- [Provided records]
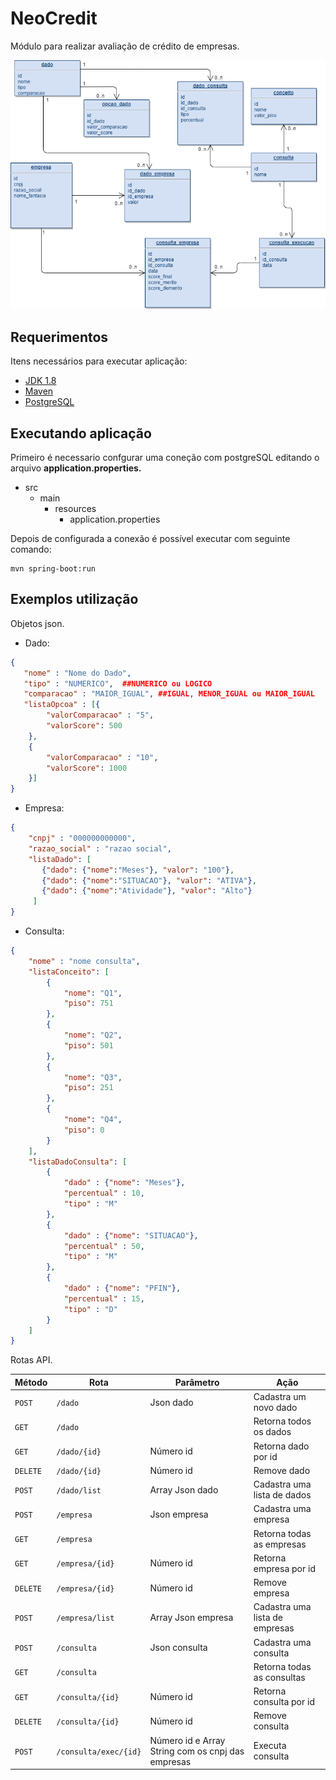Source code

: # NeoCredit

Módulo para realizar avaliação de crédito de empresas.

![Modelagem](./modelo.png)

## Requerimentos

Itens necessários para executar aplicação:

- [JDK 1.8](http://www.oracle.com/technetwork/java/javase/downloads/jdk8-downloads-2133151.html)
- [Maven](https://maven.apache.org)
- [PostgreSQL](https://www.postgresql.org/)

## Executando aplicação

Primeiro é necessario confgurar uma coneção com postgreSQL editando o arquivo **application.properties.**

* src
    * main
        * resources
            * application.properties
            
Depois de configurada a conexão é possível executar com seguinte comando:

```shell
mvn spring-boot:run
```

## Exemplos utilização

Objetos json.

* Dado:

```json
{
   "nome" : "Nome do Dado",
   "tipo" : "NUMERICO",  ##NUMERICO ou LOGICO
   "comparacao" : "MAIOR_IGUAL", ##IGUAL, MENOR_IGUAL ou MAIOR_IGUAL
   "listaOpcoa" : [{
    	"valorComparacao" : "5",
    	"valorScore": 500
    },
    {
       	"valorComparacao" : "10",
       	"valorScore": 1000
    }]
}
```
* Empresa:

```json
{
    "cnpj" : "000000000000",
    "razao_social" : "razao social",
    "listaDado": [
       {"dado": {"nome":"Meses"}, "valor": "100"},
       {"dado": {"nome":"SITUACAO"}, "valor": "ATIVA"},
       {"dado": {"nome":"Atividade"}, "valor": "Alto"}
     ]
}
```
* Consulta:

```json
{
	"nome" : "nome consulta",
	"listaConceito": [
		{
			"nome": "Q1",
			"piso": 751
		},
		{
			"nome": "Q2",
			"piso": 501
		},
		{
			"nome": "Q3",
			"piso": 251
		},
		{
			"nome": "Q4",
			"piso": 0
		}
	],
	"listaDadoConsulta": [
		{
			"dado" : {"nome": "Meses"},
			"percentual" : 10,
			"tipo" : "M"
		},
		{
			"dado" : {"nome": "SITUACAO"},
			"percentual" : 50,
			"tipo" : "M"
		},
		{
			"dado" : {"nome": "PFIN"},
			"percentual" : 15,
			"tipo" : "D"
		}
	]
}
```
Rotas API.

| Método  | Rota                | Parâmetro                          | Ação                                                     | 
|---------|---------------------|------------------------------------|----------------------------------------------------------|
| `POST`  | `/dado`             | Json dado                          | Cadastra um novo dado                                    |
| `GET`   | `/dado`             |                                    | Retorna todos os dados                                   |
| `GET`   | `/dado/{id}`        | Número id                          | Retorna dado por id                                      |
| `DELETE`| `/dado/{id}`        | Número id                          | Remove dado                                              |
| `POST`  | `/dado/list`        | Array Json dado                    | Cadastra uma lista de dados                              |
| `POST`  | `/empresa`          | Json empresa                       | Cadastra uma empresa                                     |
| `GET`   | `/empresa`          |                                    | Retorna todas as empresas                                |
| `GET`   | `/empresa/{id}`     | Número id                          | Retorna empresa por id                                   |
| `DELETE`| `/empresa/{id}`     | Número id                          | Remove empresa                                           |
| `POST`  | `/empresa/list`     | Array Json empresa                 | Cadastra uma lista de empresas                           |
| `POST`  | `/consulta`         | Json consulta                      | Cadastra uma consulta                                    |
| `GET`   | `/consulta`         |                                    | Retorna todas as consultas                               |
| `GET`   | `/consulta/{id}`    | Número id                          | Retorna consulta por id                                  |
| `DELETE`| `/consulta/{id}`    | Número id                          | Remove consulta                                          |
| `POST`  |`/consulta/exec/{id}`| Número id e Array String com os cnpj das empresas | Executa consulta                          |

- [Exercise brief] Whenever you reach a picture, pass over it; print all the other material exactly.

- [Finished task]
Source code

: # NeoCredit

Módulo para realizar avaliação de crédito de empresas.

![Modelagem](./modelo.png)

## Requerimentos

Itens necessários para executar aplicação:

- [JDK 1.8](http://www.oracle.com/technetwork/java/javase/downloads/jdk8-downloads-2133151.html)
- [Maven](https://maven.apache.org)
- [PostgreSQL](https://www.postgresql.org/)

## Executando aplicação

Primeiro é necessario confgurar uma coneção com postgreSQL editando o arquivo **application.properties.**

* src
    * main
        * resources
            * application.properties
            
Depois de configurada a conexão é possível executar com seguinte comando:

```shell
mvn spring-boot:run
```

## Exemplos utilização

Objetos json.

* Dado:

```json
{
   "nome" : "Nome do Dado",
   "tipo" : "NUMERICO",  ##NUMERICO ou LOGICO
   "comparacao" : "MAIOR_IGUAL", ##IGUAL, MENOR_IGUAL ou MAIOR_IGUAL
   "listaOpcoa" : [{
    	"valorComparacao" : "5",
    	"valorScore": 500
    },
    {
       	"valorComparacao" : "10",
       	"valorScore": 1000
    }]
}
```
* Empresa:

```json
{
    "cnpj" : "000000000000",
    "razao_social" : "razao social",
    "listaDado": [
       {"dado": {"nome":"Meses"}, "valor": "100"},
       {"dado": {"nome":"SITUACAO"}, "valor": "ATIVA"},
       {"dado": {"nome":"Atividade"}, "valor": "Alto"}
     ]
}
```
* Consulta:

```json
{
	"nome" : "nome consulta",
	"listaConceito": [
		{
			"nome": "Q1",
			"piso": 751
		},
		{
			"nome": "Q2",
			"piso": 501
		},
		{
			"nome": "Q3",
			"piso": 251
		},
		{
			"nome": "Q4",
			"piso": 0
		}
	],
	"listaDadoConsulta": [
		{
			"dado" : {"nome": "Meses"},
			"percentual" : 10,
			"tipo" : "M"
		},
		{
			"dado" : {"nome": "SITUACAO"},
			"percentual" : 50,
			"tipo" : "M"
		},
		{
			"dado" : {"nome": "PFIN"},
			"percentual" : 15,
			"tipo" : "D"
		}
	]
}
```
Rotas API.

| Método  | Rota                | Parâmetro                          | Ação                                                     | 
|---------|---------------------|------------------------------------|----------------------------------------------------------|
| `POST`  | `/dado`             | Json dado                          | Cadastra um novo dado                                    |
| `GET`   | `/dado`             |                                    | Retorna todos os dados                                   |
| `GET`   | `/dado/{id}`        | Número id                          | Retorna dado por id                                      |
| `DELETE`| `/dado/{id}`        | Número id                          | Remove dado                                              |
| `POST`  | `/dado/list`        | Array Json dado                    | Cadastra uma lista de dados                              |
| `POST`  | `/empresa`          | Json empresa                       | Cadastra uma empresa                                     |
| `GET`   | `/empresa`          |                                    | Retorna todas as empresas                                |
| `GET`   | `/empresa/{id}`     | Número id                          | Retorna empresa por id                                   |
| `DELETE`| `/empresa/{id}`     | Número id                          | Remove empresa                                           |
| `POST`  | `/empresa/list`     | Array Json empresa                 | Cadastra uma lista de empresas                           |
| `POST`  | `/consulta`         | Json consulta                      | Cadastra uma consulta                                    |
| `GET`   | `/consulta`         |                                    | Retorna todas as consultas                               |
| `GET`   | `/consulta/{id}`    | Número id                          | Retorna consulta por id                                  |
| `DELETE`| `/consulta/{id}`    | Número id                          | Remove consulta                                          |
| `POST`  |`/consulta/exec/{id}`| Número id e Array String com os cnpj das empresas | Executa consulta                          |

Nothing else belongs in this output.